"KWADRATY" marzyły mi się już od bardzo, bardzo dawna. A o czym konkretnie mowa?
Mówię o tym regale z IKEI:
|
Kallax - zdjęcie z sieci |
i o jego różnych wielkościach.
Po prostu jest cudowny.
Gdy połamał mi się drewniany regał na książki, byłam zmuszona wymienić go na nowy. Kilka dni głowienia się, jaki regał kupić. I wtedy Małż podpowiedział: "a może kupisz ten regał z Ikei, który tak bardzo Ci się podoba?"
Pomyślałam - a czymu by nie? Tylko, że jak kupię ten regał, to nie będzie mi pasować do reszty mebli w salonie.
I kolejny "głupi" pomysł - wymieniamy wszystkie meble.
Ślęczałam nad kartką z planem rozmieszczenia mebli i z ich kosztem zakupu (do tego dodatki typu: drzwiczki, szuflady, pudełka) i ślęczałam. Budżet niewielki, i nie wszystko dałoby radę kupić od razu. Do tego należało jeszcze doliczyć koszty transportu i czas potrzebny na wyjazd do najbliższego sklepu (ok.120km).
Brak czasu i dane konstrukcyjne mebli z Ikei (moje meble koniecznie miały stanąć na nóżkach), spowodowały, że zaczęłam rozważać zakup czegoś podobnego, ale w Castoramie.
|
Mixxit - zdjęcie z sieci |
Sami przyznacie, że niewiele się od siebie różnią.
Owszem są różnice w wielkościach, w ilości dostępnych kolorów, ilości dodatków, czy wreszcie ceny. Różnią się też materiałem, z którego są wykonane.
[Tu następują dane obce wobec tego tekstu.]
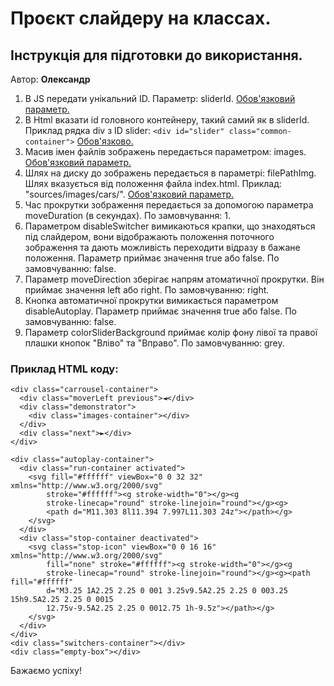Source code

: # Проєкт слайдеру на классах.

## Інструкція для підготовки до використання.

Автор: __Олександр__

1. В JS передати унікальний ID. Параметр: sliderId. <ins>Обов'язковий параметр.</ins>
2. В Html вказати id головного контейнеру, такий самий як в sliderId. Приклад рядка div з ID slider: 
   `<div id="slider" class="common-container">` <ins>Обов'язково.</ins>
3. Масив імен файлів зображень передається параметром: images. <ins>Обов'язковий параметр.</ins>
4. Шлях на диску до зображень передається в параметрі: filePathImg. 
   Шлях вказується від положення файла index.html. 
   Приклад: "sources/images/cars/". <ins>Обов'язковий параметр.</ins>
5. Час прокрутки зображення передається за допомогою параметра moveDuration (в секундах). 
   По замовчування: 1.
6. Параметром disableSwitcher вимикаються крапки, що знаходяться під слайдером, вони 
   відображають положення поточного зображення та дають можливість переходити відразу в бажане положення. 
   Параметр приймає значення true або false. По замовчуванню: false.
7. Параметр moveDirection зберігає напрям атоматичної прокрутки. Він приймає значення left або right. 
   По замовчуванню: right.
8. Кнопка автоматичної прокрутки вимикається параметром disableAutoplay. Параметр приймає значення true або false. 
   По замовчуванню: false.
9. Параметр colorSliderBackground приймає колір фону лівої та правої плашки кнопок "Вліво" та "Вправо".
   По замовчуванню: grey.

### Приклад HTML коду:

  <div id="slider" class="common-container">

    <div class="carrousel-container">
      <div class="moverLeft previous">◄</div>
      <div class="demonstrator">
        <div class="images-container"></div>
      </div>
      <div class="next">►</div>
    </div>

    <div class="autoplay-container">
      <div class="run-container activated">
        <svg fill="#ffffff" viewBox="0 0 32 32" xmlns="http://www.w3.org/2000/svg"
            stroke="#ffffff"><g stroke-width="0"></g><g
            stroke-linecap="round" stroke-linejoin="round"></g><g>
            <path d="M11.303 8l11.394 7.997L11.303 24z"></path></g>
        </svg>
      </div>
      <div class="stop-container deactivated">
        <svg class="stop-icon" viewBox="0 0 16 16" xmlns="http://www.w3.org/2000/svg"
            fill="none" stroke="#ffffff"><g stroke-width="0"></g><g
            stroke-linecap="round" stroke-linejoin="round"></g><g><path fill="#ffffff"
            d="M3.25 1A2.25 2.25 0 001 3.25v9.5A2.25 2.25 0 003.25 15h9.5A2.25 2.25 0 0015
            12.75v-9.5A2.25 2.25 0 0012.75 1h-9.5z"></path></g>
        </svg>
      </div>
    </div>
    <div class="switchers-container"></div>
    <div class="empty-box"></div>
  </div>

Бажаємо успіху!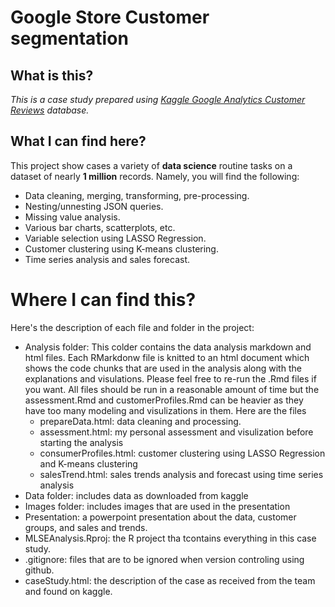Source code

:# Google Store Customer segmentation

## What is this?
  *This is a case study prepared using [Kaggle Google Analytics Customer Reviews](https://www.kaggle.com/competitions/ga-customer-revenue-prediction/data) database.*
## What I can find here?
  This project show cases a variety of **data science** routine tasks on a dataset of nearly **1 million** records. Namely, you will find the following:
   * Data cleaning, merging, transforming, pre-processing.
   * Nesting/unnesting JSON queries.
   * Missing value analysis.
   * Various bar charts, scatterplots, etc.
   * Variable selection using LASSO Regression.
   * Customer clustering using K-means clustering.
   * Time series analysis and sales forecast.
    
# Where I can find this?
Here's the description of each file and folder in the project:

* Analysis folder: This colder contains the data analysis markdown and html files. Each RMarkdonw file is knitted to an html document which shows the code chunks that are used in the analysis along with the explanations and visulations. Please feel free to re-run the .Rmd files if you want. All files should be run in a reasonable amount of time but the assessment.Rmd and customerProfiles.Rmd can be heavier as they have too many modeling and visulizations in them. Here are the files
  + prepareData.html: data cleaning and processing.
  + assessment.html: my personal assessment and visulization before starting the analysis
  + consumerProfiles.html: customer clustering using LASSO Regression and K-means clustering
  + salesTrend.html: sales trends analysis and forecast using time series analysis
* Data folder: includes data as downloaded from kaggle
* Images folder: includes images that are used in the presentation
* Presentation: a powerpoint presentation about the data, customer groups, and sales and trends.
* MLSEAnalysis.Rproj: the R project tha tcontains everything in this case study.
* .gitignore: files that are to be ignored when version controling using github.
* caseStudy.html: the description of the case as received from the team and found on kaggle.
Jednak jak porównacie poniższe zdjecia, to różnicy nie widać. Możliwość aranżacji obu systemów jest wręcz nieograniczona:
|
kallax (zdjęcie z sieci) |
|
kallax (zdjęcie z sieci) |
|
kallax (zdjęcie z sieci)
|
|
mixxit (zdjęcie z sieci) |
|
mixxit (zdjecie z sieci) |
|
mixxit (zdjęcie z sieci) |
|
mixxit (zdjęcie z sieci) |
|
mixxit (zdjecie z sieci) |
|
mixxit (zdjęcie z sieci) |
I znowu siadłam nad kartką papieru. I ponownie rozrysowywałam ustawienie mebli i ich koszty.
Po wszystkich podliczeniach i czasie jakim dysponuję wybór padł na Mixxit z Castoramy.
A teraz tadaaaaaaam...... moje nowe meble w salonie:
front szufladek i drzwiczek okleiłam okleiną w pepitkę
niestety musiałam kupić nóżki w dwóch różnych kolorach i wielkościach (w sklepie zabrakło nóżek)
front szufladki oklejony folią tablicową (po małym wypadku w czasie montażu)
Pomimo umieszczenia większej ilości mebli, niż było wcześnij salon stał się bardziej przestronny i jaśniejszy. O dziwo: udało mi się zmieścić wszystko to, co miałam w poprzednich meblach.
Wkrótce czeka mnie jeszcze odświeżenie ścian i salon będzie, jak z żurnala (lub bloga wnętrzarskiego).
Koszty: czy mam pisać ile mnie to kosztowało? Wiadomo, że meble do tanich nie należą, a jeśli przyjrzycie się zdjęciom i wejdziecie na stronę sklepu sami będziecie mogli sobie policzyć, jaki był koszt wymiany wszystkich mebli.